## Items from a data source
___
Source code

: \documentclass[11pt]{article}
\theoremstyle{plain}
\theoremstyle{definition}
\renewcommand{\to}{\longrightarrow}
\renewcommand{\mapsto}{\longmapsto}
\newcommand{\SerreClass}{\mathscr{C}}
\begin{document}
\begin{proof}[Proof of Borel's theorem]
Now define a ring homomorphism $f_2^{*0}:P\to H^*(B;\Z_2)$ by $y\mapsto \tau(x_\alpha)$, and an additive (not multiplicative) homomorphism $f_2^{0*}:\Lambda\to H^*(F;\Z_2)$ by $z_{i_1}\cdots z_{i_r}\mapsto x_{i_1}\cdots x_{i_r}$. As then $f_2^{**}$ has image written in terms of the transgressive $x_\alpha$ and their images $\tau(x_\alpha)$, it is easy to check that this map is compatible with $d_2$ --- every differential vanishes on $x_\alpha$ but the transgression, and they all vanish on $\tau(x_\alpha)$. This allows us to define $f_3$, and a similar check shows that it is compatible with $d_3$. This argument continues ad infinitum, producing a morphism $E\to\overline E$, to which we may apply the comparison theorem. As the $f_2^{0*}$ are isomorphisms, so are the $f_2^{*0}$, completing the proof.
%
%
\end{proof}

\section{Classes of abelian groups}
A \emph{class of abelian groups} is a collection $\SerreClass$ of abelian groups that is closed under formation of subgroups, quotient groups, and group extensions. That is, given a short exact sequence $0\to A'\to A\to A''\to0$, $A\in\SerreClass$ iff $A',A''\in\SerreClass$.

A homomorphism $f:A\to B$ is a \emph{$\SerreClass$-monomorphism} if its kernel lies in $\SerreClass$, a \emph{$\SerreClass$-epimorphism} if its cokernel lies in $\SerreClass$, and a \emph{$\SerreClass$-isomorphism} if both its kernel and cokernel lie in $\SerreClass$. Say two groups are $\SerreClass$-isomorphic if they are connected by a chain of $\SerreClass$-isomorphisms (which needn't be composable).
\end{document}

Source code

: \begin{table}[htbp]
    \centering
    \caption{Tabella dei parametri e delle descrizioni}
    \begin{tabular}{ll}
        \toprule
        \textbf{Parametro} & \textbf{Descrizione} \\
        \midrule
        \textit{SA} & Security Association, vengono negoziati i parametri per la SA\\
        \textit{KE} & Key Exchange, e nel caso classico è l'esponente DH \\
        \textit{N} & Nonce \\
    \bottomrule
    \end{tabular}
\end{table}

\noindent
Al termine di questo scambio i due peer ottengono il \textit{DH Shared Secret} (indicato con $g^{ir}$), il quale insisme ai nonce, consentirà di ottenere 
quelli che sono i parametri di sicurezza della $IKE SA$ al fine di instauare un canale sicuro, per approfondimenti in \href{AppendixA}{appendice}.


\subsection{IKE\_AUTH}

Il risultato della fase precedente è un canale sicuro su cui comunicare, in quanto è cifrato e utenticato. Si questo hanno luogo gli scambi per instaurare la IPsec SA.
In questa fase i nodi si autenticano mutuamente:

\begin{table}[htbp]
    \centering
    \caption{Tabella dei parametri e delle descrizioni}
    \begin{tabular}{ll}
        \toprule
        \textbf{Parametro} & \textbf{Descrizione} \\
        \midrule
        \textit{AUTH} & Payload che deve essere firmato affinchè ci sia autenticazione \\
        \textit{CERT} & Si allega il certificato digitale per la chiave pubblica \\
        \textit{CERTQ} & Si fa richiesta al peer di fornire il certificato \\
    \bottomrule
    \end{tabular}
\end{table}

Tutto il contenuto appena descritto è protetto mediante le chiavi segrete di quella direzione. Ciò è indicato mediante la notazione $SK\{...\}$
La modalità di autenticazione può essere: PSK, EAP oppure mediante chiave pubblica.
___
Repeat the records above in full, word for word.

Source code

: \documentclass[11pt]{article}
\theoremstyle{plain}
\theoremstyle{definition}
\renewcommand{\to}{\longrightarrow}
\renewcommand{\mapsto}{\longmapsto}
\newcommand{\SerreClass}{\mathscr{C}}
\begin{document}
\begin{proof}[Proof of Borel's theorem]
Now define a ring homomorphism $f_2^{*0}:P\to H^*(B;\Z_2)$ by $y\mapsto \tau(x_\alpha)$, and an additive (not multiplicative) homomorphism $f_2^{0*}:\Lambda\to H^*(F;\Z_2)$ by $z_{i_1}\cdots z_{i_r}\mapsto x_{i_1}\cdots x_{i_r}$. As then $f_2^{**}$ has image written in terms of the transgressive $x_\alpha$ and their images $\tau(x_\alpha)$, it is easy to check that this map is compatible with $d_2$ --- every differential vanishes on $x_\alpha$ but the transgression, and they all vanish on $\tau(x_\alpha)$. This allows us to define $f_3$, and a similar check shows that it is compatible with $d_3$. This argument continues ad infinitum, producing a morphism $E\to\overline E$, to which we may apply the comparison theorem. As the $f_2^{0*}$ are isomorphisms, so are the $f_2^{*0}$, completing the proof.
%
%
\end{proof}

\section{Classes of abelian groups}
A \emph{class of abelian groups} is a collection $\SerreClass$ of abelian groups that is closed under formation of subgroups, quotient groups, and group extensions. That is, given a short exact sequence $0\to A'\to A\to A''\to0$, $A\in\SerreClass$ iff $A',A''\in\SerreClass$.

A homomorphism $f:A\to B$ is a \emph{$\SerreClass$-monomorphism} if its kernel lies in $\SerreClass$, a \emph{$\SerreClass$-epimorphism} if its cokernel lies in $\SerreClass$, and a \emph{$\SerreClass$-isomorphism} if both its kernel and cokernel lie in $\SerreClass$. Say two groups are $\SerreClass$-isomorphic if they are connected by a chain of $\SerreClass$-isomorphisms (which needn't be composable).
\end{document}

Source code

: \begin{table}[htbp]
    \centering
    \caption{Tabella dei parametri e delle descrizioni}
    \begin{tabular}{ll}
        \toprule
        \textbf{Parametro} & \textbf{Descrizione} \\
        \midrule
        \textit{SA} & Security Association, vengono negoziati i parametri per la SA\\
        \textit{KE} & Key Exchange, e nel caso classico è l'esponente DH \\
        \textit{N} & Nonce \\
    \bottomrule
    \end{tabular}
\end{table}

\noindent
Al termine di questo scambio i due peer ottengono il \textit{DH Shared Secret} (indicato con $g^{ir}$), il quale insisme ai nonce, consentirà di ottenere 
quelli che sono i parametri di sicurezza della $IKE SA$ al fine di instauare un canale sicuro, per approfondimenti in \href{AppendixA}{appendice}.


\subsection{IKE\_AUTH}

Il risultato della fase precedente è un canale sicuro su cui comunicare, in quanto è cifrato e utenticato. Si questo hanno luogo gli scambi per instaurare la IPsec SA.
In questa fase i nodi si autenticano mutuamente:

\begin{table}[htbp]
    \centering
    \caption{Tabella dei parametri e delle descrizioni}
    \begin{tabular}{ll}
        \toprule
        \textbf{Parametro} & \textbf{Descrizione} \\
        \midrule
        \textit{AUTH} & Payload che deve essere firmato affinchè ci sia autenticazione \\
        \textit{CERT} & Si allega il certificato digitale per la chiave pubblica \\
        \textit{CERTQ} & Si fa richiesta al peer di fornire il certificato \\
    \bottomrule
    \end{tabular}
\end{table}

Tutto il contenuto appena descritto è protetto mediante le chiavi segrete di quella direzione. Ciò è indicato mediante la notazione $SK\{...\}$
La modalità di autenticazione può essere: PSK, EAP oppure mediante chiave pubblica.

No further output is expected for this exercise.